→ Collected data
════════

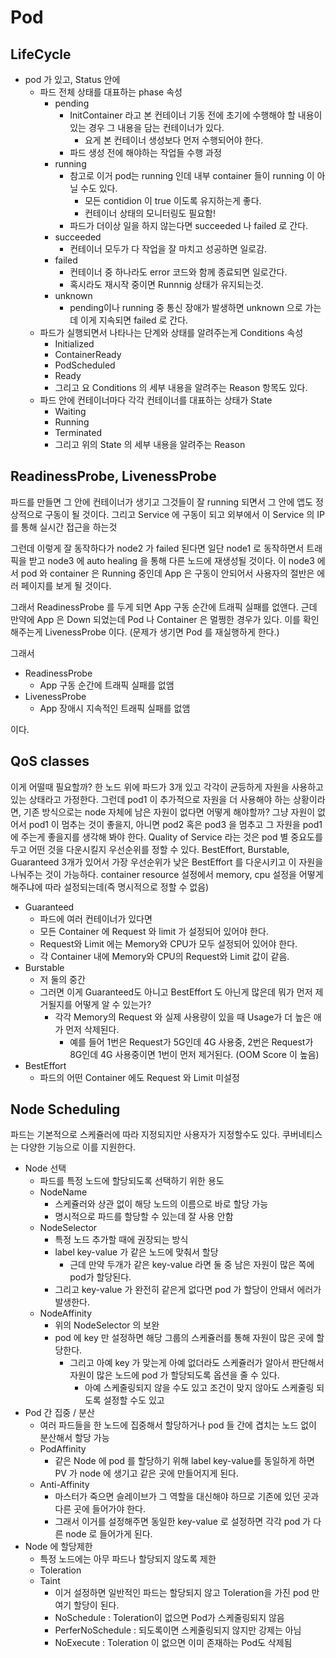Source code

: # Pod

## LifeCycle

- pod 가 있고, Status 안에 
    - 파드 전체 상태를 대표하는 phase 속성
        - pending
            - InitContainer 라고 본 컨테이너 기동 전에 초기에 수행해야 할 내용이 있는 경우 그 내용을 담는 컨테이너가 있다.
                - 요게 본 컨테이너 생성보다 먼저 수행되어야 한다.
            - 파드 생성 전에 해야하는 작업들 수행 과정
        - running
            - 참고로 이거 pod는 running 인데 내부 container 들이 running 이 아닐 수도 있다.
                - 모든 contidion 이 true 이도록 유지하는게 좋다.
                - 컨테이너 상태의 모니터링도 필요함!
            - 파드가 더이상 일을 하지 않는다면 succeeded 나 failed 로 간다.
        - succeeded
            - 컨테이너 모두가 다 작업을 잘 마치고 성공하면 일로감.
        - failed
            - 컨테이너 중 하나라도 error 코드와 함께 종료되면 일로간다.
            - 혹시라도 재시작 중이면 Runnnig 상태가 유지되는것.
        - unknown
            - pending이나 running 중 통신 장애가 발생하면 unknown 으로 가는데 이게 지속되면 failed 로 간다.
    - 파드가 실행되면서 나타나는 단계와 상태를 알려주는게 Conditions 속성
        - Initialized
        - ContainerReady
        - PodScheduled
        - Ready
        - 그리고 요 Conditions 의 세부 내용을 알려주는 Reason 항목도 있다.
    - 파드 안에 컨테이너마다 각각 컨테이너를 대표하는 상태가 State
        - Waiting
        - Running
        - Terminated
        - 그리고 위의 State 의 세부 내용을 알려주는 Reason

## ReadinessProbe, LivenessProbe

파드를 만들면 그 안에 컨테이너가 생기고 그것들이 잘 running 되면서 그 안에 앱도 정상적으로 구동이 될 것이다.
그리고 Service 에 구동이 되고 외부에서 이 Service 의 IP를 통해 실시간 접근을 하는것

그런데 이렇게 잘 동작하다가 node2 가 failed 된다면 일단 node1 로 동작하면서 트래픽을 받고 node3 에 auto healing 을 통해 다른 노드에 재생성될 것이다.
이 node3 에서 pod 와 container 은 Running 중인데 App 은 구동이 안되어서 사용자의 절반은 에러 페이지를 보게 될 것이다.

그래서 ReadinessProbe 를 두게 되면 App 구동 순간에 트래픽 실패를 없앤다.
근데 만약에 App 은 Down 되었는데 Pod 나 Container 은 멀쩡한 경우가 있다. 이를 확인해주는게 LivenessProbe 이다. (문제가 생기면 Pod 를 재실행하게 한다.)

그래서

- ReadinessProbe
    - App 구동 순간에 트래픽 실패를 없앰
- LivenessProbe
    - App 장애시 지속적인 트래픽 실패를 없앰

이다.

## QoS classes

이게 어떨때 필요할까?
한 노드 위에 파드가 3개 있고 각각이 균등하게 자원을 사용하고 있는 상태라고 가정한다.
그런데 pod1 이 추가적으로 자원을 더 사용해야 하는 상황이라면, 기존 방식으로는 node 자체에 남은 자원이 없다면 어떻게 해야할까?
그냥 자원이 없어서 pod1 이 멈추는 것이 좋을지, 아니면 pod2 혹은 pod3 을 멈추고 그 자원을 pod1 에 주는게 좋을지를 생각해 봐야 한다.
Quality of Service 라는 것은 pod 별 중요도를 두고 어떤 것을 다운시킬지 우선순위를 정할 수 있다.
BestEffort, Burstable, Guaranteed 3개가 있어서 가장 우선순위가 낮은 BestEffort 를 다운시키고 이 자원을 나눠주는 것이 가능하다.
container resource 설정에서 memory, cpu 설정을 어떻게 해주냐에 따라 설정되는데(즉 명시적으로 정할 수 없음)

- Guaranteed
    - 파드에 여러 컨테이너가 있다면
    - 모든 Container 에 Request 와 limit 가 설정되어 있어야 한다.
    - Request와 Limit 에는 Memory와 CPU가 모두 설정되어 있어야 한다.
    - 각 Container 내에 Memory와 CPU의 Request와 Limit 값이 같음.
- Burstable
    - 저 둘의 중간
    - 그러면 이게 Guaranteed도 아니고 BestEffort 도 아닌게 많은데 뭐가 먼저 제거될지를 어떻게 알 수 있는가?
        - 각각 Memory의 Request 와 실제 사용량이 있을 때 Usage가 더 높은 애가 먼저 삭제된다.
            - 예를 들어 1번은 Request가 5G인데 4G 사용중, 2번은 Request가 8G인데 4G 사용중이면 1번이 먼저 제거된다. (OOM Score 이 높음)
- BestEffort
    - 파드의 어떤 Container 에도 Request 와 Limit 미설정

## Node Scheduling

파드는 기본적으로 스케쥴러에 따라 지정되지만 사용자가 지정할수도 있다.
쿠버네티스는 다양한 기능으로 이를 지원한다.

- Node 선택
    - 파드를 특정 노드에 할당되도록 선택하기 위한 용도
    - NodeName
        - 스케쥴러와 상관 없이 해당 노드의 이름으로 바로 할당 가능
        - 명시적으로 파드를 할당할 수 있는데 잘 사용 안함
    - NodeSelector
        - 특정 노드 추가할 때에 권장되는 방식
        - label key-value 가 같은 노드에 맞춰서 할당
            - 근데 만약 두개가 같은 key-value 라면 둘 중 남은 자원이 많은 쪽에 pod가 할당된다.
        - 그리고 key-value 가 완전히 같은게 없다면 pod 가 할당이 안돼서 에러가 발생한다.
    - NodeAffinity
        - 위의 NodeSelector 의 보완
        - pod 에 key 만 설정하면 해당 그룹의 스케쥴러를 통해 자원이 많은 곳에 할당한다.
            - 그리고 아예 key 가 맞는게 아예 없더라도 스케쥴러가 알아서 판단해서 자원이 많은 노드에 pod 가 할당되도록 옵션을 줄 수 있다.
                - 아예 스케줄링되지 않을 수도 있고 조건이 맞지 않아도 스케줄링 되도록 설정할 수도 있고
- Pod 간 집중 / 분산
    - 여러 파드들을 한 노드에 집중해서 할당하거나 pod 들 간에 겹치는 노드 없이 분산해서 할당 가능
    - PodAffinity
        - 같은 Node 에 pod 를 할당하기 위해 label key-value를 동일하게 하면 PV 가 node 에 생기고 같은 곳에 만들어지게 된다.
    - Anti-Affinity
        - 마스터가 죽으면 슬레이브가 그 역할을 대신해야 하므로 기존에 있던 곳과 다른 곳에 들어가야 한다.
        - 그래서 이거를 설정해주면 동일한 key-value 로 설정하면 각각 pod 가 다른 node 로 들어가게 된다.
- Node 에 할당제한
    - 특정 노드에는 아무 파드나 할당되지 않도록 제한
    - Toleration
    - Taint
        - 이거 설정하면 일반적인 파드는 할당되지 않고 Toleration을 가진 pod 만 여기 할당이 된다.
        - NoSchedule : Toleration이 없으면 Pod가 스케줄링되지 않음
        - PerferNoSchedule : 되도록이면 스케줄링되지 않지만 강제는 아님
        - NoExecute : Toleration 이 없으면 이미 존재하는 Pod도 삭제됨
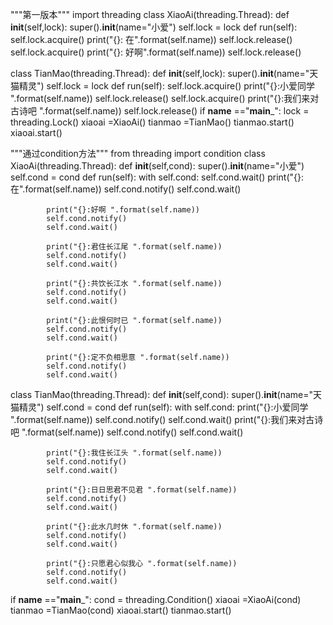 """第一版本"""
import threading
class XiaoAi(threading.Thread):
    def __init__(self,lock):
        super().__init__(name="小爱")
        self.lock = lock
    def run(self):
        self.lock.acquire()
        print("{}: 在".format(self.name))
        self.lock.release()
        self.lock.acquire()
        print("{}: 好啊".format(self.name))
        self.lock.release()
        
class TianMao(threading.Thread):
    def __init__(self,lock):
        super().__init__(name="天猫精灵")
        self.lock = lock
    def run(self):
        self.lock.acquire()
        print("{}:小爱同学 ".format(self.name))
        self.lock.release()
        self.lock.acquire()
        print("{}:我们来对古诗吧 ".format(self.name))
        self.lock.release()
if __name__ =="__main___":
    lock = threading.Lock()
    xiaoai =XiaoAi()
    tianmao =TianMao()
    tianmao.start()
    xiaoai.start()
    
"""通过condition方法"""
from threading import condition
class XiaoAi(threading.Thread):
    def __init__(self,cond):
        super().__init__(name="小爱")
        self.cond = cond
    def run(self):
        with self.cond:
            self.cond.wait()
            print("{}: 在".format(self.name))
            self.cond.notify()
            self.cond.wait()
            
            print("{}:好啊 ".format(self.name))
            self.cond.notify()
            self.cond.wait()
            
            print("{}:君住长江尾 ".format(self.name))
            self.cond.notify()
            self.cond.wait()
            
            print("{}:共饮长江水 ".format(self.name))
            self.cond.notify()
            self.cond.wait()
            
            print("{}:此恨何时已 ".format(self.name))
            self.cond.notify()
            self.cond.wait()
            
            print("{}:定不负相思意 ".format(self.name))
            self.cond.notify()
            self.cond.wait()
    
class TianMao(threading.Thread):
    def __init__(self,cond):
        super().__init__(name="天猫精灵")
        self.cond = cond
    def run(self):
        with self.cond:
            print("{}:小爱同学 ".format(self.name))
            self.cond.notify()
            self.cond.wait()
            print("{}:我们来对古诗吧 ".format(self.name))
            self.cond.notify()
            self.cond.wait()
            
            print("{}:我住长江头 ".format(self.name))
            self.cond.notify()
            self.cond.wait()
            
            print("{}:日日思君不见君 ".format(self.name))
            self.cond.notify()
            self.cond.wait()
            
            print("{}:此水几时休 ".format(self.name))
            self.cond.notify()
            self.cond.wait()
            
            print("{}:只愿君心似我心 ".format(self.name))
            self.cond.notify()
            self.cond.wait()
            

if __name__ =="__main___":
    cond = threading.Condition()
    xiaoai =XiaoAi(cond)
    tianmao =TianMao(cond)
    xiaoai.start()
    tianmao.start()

════════

→ Work request
Write out the records above exactly. Begin with the first line, end with the line holding "- 참고로 이거 pod는", and drop the pictures.

→ Response for this exercise
Source code

: # Pod

## LifeCycle

- pod 가 있고, Status 안에 
    - 파드 전체 상태를 대표하는 phase 속성
        - pending
            - InitContainer 라고 본 컨테이너 기동 전에 초기에 수행해야 할 내용이 있는 경우 그 내용을 담는 컨테이너가 있다.
                - 요게 본 컨테이너 생성보다 먼저 수행되어야 한다.
            - 파드 생성 전에 해야하는 작업들 수행 과정
        - running
            - 참고로 이거 pod는 running 인데 내부 container 들이 running 이 아닐 수도 있다.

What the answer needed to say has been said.